**Task goal**
Your response should reproduce every line of the entries that contains the word "store".

Saved data entries:

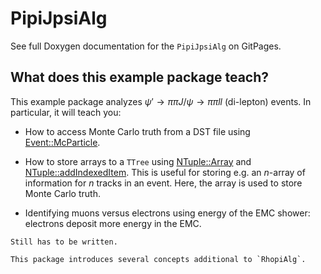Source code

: # PipiJpsiAlg

See full Doxygen documentation for the `PipiJpsiAlg` on GitPages.

## What does this example package teach?

This example package analyzes $\psi' \rightarrow \pi\pi J/\psi \rightarrow \pi\pi l l$
(di-lepton) events. In particular, it will teach you:

- How to access Monte Carlo truth from a DST file using
  [Event::McParticle](https://bes3.to.infn.it/Boss/7.0.2/html/classEvent_1_1McParticle.html).

- How to store arrays to a `TTree` using
  [NTuple::Array](https://dayabay.bnl.gov/dox/GaudiKernel/html/classNTuple_1_1Array.html)
  and
  [NTuple::addIndexedItem](https://dayabay.bnl.gov/dox/GaudiKernel/html/classNTuple_1_1Tuple.html#a663c6d9a0d9ed46303d836994d3876e8).
  This is useful for storing e.g. an $n$-array of information for $n$ tracks in an
  event. Here, the array is used to store Monte Carlo truth.

- Identifying muons versus electrons using energy of the EMC shower: electrons deposit
  more energy in the EMC.

```{todo}
Still has to be written.

This package introduces several concepts additional to `RhopiAlg`.
```
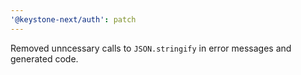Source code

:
 ```yaml
---
'@keystone-next/auth': patch
---
```


Removed unncessary calls to `JSON.stringify` in error messages and generated code.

**Expected answer**
- How to store arrays to a `TTree` using
  event. Here, the array is used to store Monte Carlo truth.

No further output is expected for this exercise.